Saved entries
----------------------------------------

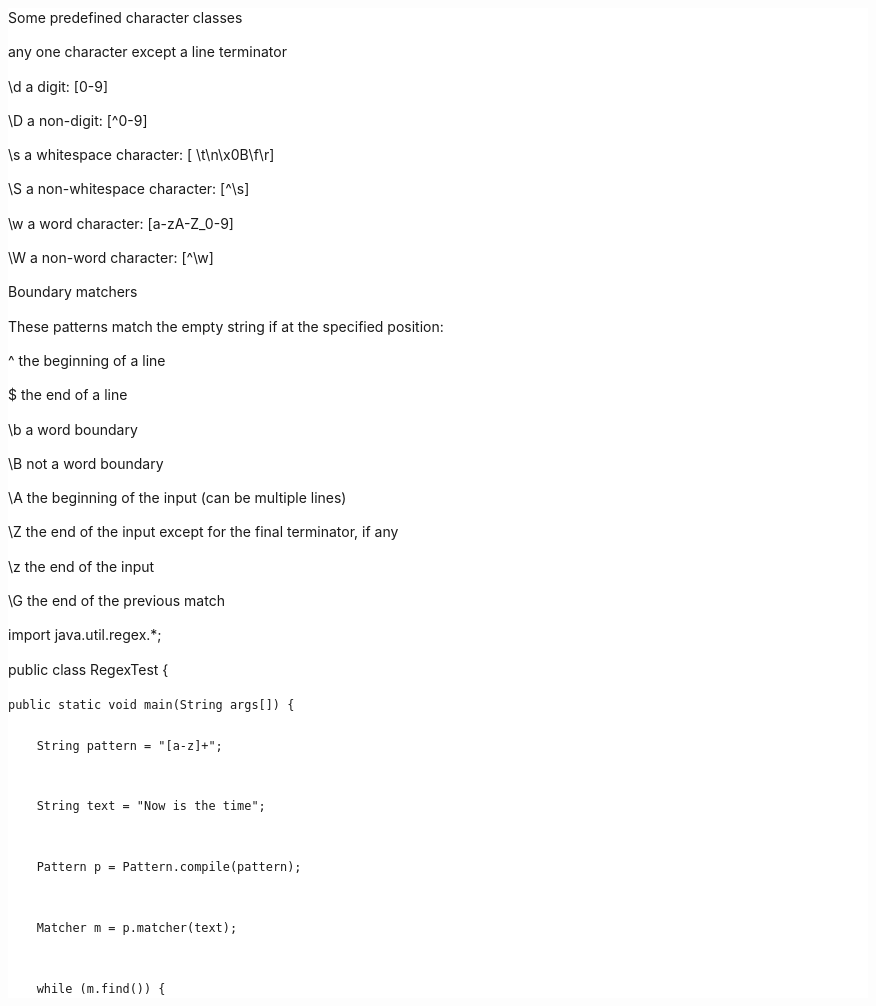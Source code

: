 Some predefined character classes

any one character except a line terminator


\d		a digit: [0-9]


\D		a non-digit: [^0-9]


\s		a whitespace character: [  \t\n\x0B\f\r]


\S		a non-whitespace character: [^\s]


\w		a word character: [a-zA-Z_0-9]


\W	a non-word character: [^\w]


Boundary matchers

These patterns match the empty string if at the specified position:

^	the beginning of a line


$	the end of a line


\b	a word boundary


\B	not a word boundary


\A	the beginning of the input (can be multiple lines)


\Z	the end of the input except for the final terminator, if any


\z	the end of the input


\G	the end of the previous match


import java.util.regex.*;

    
public class RegexTest {

    public static void main(String args[]) {
    
        String pattern = "[a-z]+";
        
        
        String text = "Now is the time";
        
        
        Pattern p = Pattern.compile(pattern);
        
        
        Matcher m = p.matcher(text);
        
        
        while (m.find()) {
        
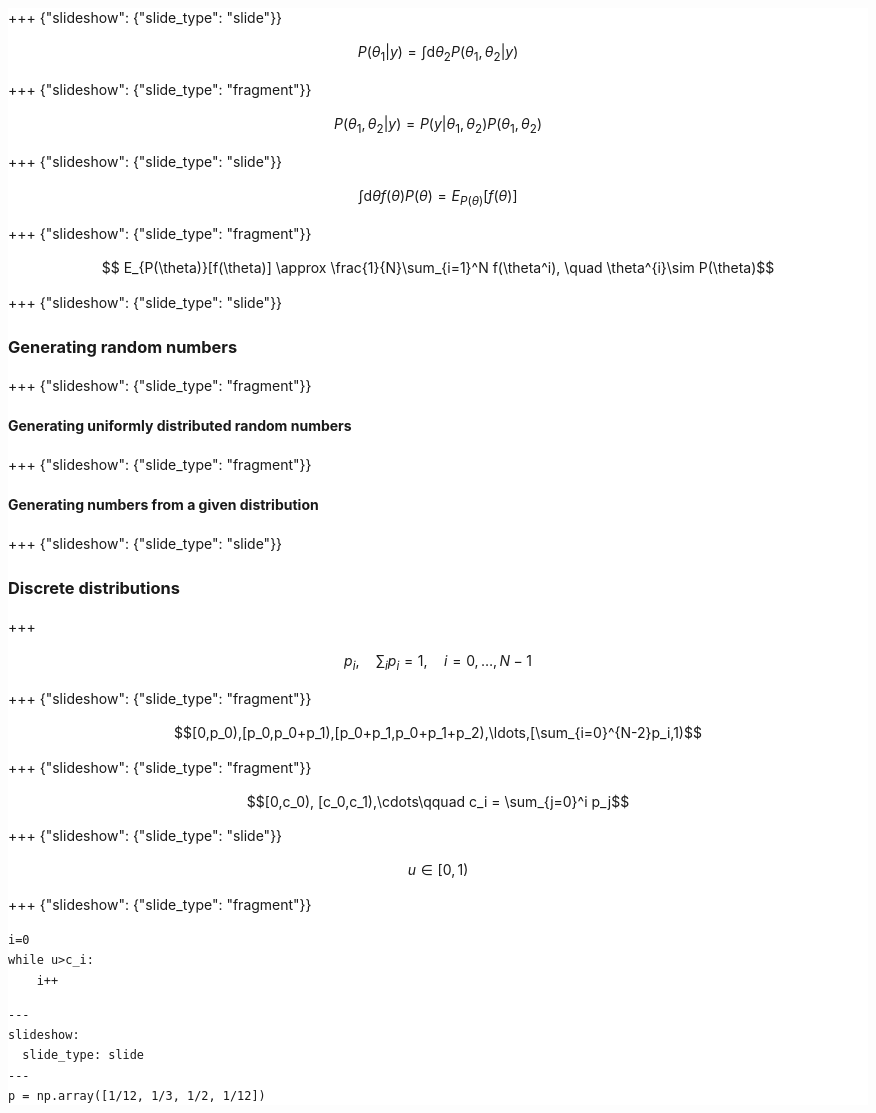 +++ {"slideshow": {"slide_type": "slide"}}

$$P(\theta_1|y)=\int\text{d}\theta_2 P(\theta_1, \theta_2|y)$$

+++ {"slideshow": {"slide_type": "fragment"}}

$$P(\theta_1, \theta_2|y)= P(y|\theta_1, \theta_2)P(\theta_1, \theta_2)$$

+++ {"slideshow": {"slide_type": "slide"}}

$$\int\text{d}{\theta} f(\theta) P(\theta) = E_{P(\theta)}[f(\theta)]$$

+++ {"slideshow": {"slide_type": "fragment"}}

$$ E_{P(\theta)}[f(\theta)] \approx \frac{1}{N}\sum_{i=1}^N f(\theta^i), \quad \theta^{i}\sim P(\theta)$$

+++ {"slideshow": {"slide_type": "slide"}}

### Generating  random numbers

+++ {"slideshow": {"slide_type": "fragment"}}

#### Generating uniformly distributed random numbers

+++ {"slideshow": {"slide_type": "fragment"}}

#### Generating numbers from a given distribution

+++ {"slideshow": {"slide_type": "slide"}}

### Discrete distributions

+++

$$p_i,\quad \sum_ip_i=1,\quad i=0,\ldots,N-1$$

+++ {"slideshow": {"slide_type": "fragment"}}

$$[0,p_0),[p_0,p_0+p_1),[p_0+p_1,p_0+p_1+p_2),\ldots,[\sum_{i=0}^{N-2}p_i,1)$$

+++ {"slideshow": {"slide_type": "fragment"}}

$$[0,c_0), [c_0,c_1),\cdots\qquad  c_i = \sum_{j=0}^i p_j$$

+++ {"slideshow": {"slide_type": "slide"}}

$$u\in [0,1)$$

+++ {"slideshow": {"slide_type": "fragment"}}

```
i=0
while u>c_i:
    i++
```

```{code-cell} ipython3
---
slideshow:
  slide_type: slide
---
p = np.array([1/12, 1/3, 1/2, 1/12])
```
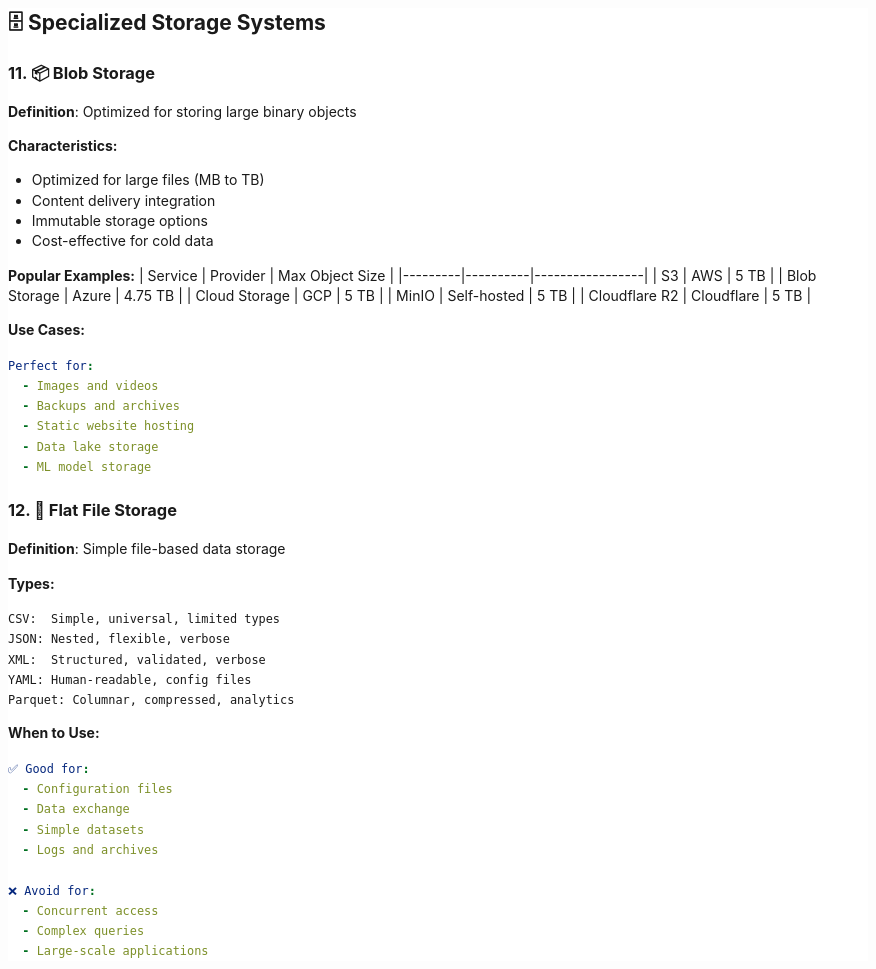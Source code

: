 
## 🗄️ Specialized Storage Systems

### 11. 📦 Blob Storage

**Definition**: Optimized for storing large binary objects

**Characteristics:**
- Optimized for large files (MB to TB)
- Content delivery integration
- Immutable storage options
- Cost-effective for cold data

**Popular Examples:**
| Service | Provider | Max Object Size |
|---------|----------|-----------------|
| S3 | AWS | 5 TB |
| Blob Storage | Azure | 4.75 TB |
| Cloud Storage | GCP | 5 TB |
| MinIO | Self-hosted | 5 TB |
| Cloudflare R2 | Cloudflare | 5 TB |

**Use Cases:**
```yaml
Perfect for:
  - Images and videos
  - Backups and archives
  - Static website hosting
  - Data lake storage
  - ML model storage
```

### 12. 📄 Flat File Storage

**Definition**: Simple file-based data storage

**Types:**
```
CSV:  Simple, universal, limited types
JSON: Nested, flexible, verbose
XML:  Structured, validated, verbose
YAML: Human-readable, config files
Parquet: Columnar, compressed, analytics
```

**When to Use:**
```yaml
✅ Good for:
  - Configuration files
  - Data exchange
  - Simple datasets
  - Logs and archives

❌ Avoid for:
  - Concurrent access
  - Complex queries
  - Large-scale applications
```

----------------------------------------

Problem statement:
From the records above, write out exactly the lines that begin at the line with "### Discrete distributions" and end at the line with "- Immutable storage options". Pictures must not appear in the output.

Your solution:
### Discrete distributions

+++

$$p_i,\quad \sum_ip_i=1,\quad i=0,\ldots,N-1$$

+++ {"slideshow": {"slide_type": "fragment"}}

$$[0,p_0),[p_0,p_0+p_1),[p_0+p_1,p_0+p_1+p_2),\ldots,[\sum_{i=0}^{N-2}p_i,1)$$

+++ {"slideshow": {"slide_type": "fragment"}}

$$[0,c_0), [c_0,c_1),\cdots\qquad  c_i = \sum_{j=0}^i p_j$$

+++ {"slideshow": {"slide_type": "slide"}}

$$u\in [0,1)$$

+++ {"slideshow": {"slide_type": "fragment"}}

```
i=0
while u>c_i:
    i++
```

```{code-cell} ipython3
---
slideshow:
  slide_type: slide
---
p = np.array([1/12, 1/3, 1/2, 1/12])
```
Source code

: 
## 🗄️ Specialized Storage Systems

### 11. 📦 Blob Storage

**Definition**: Optimized for storing large binary objects

**Characteristics:**
- Optimized for large files (MB to TB)
- Content delivery integration
- Immutable storage options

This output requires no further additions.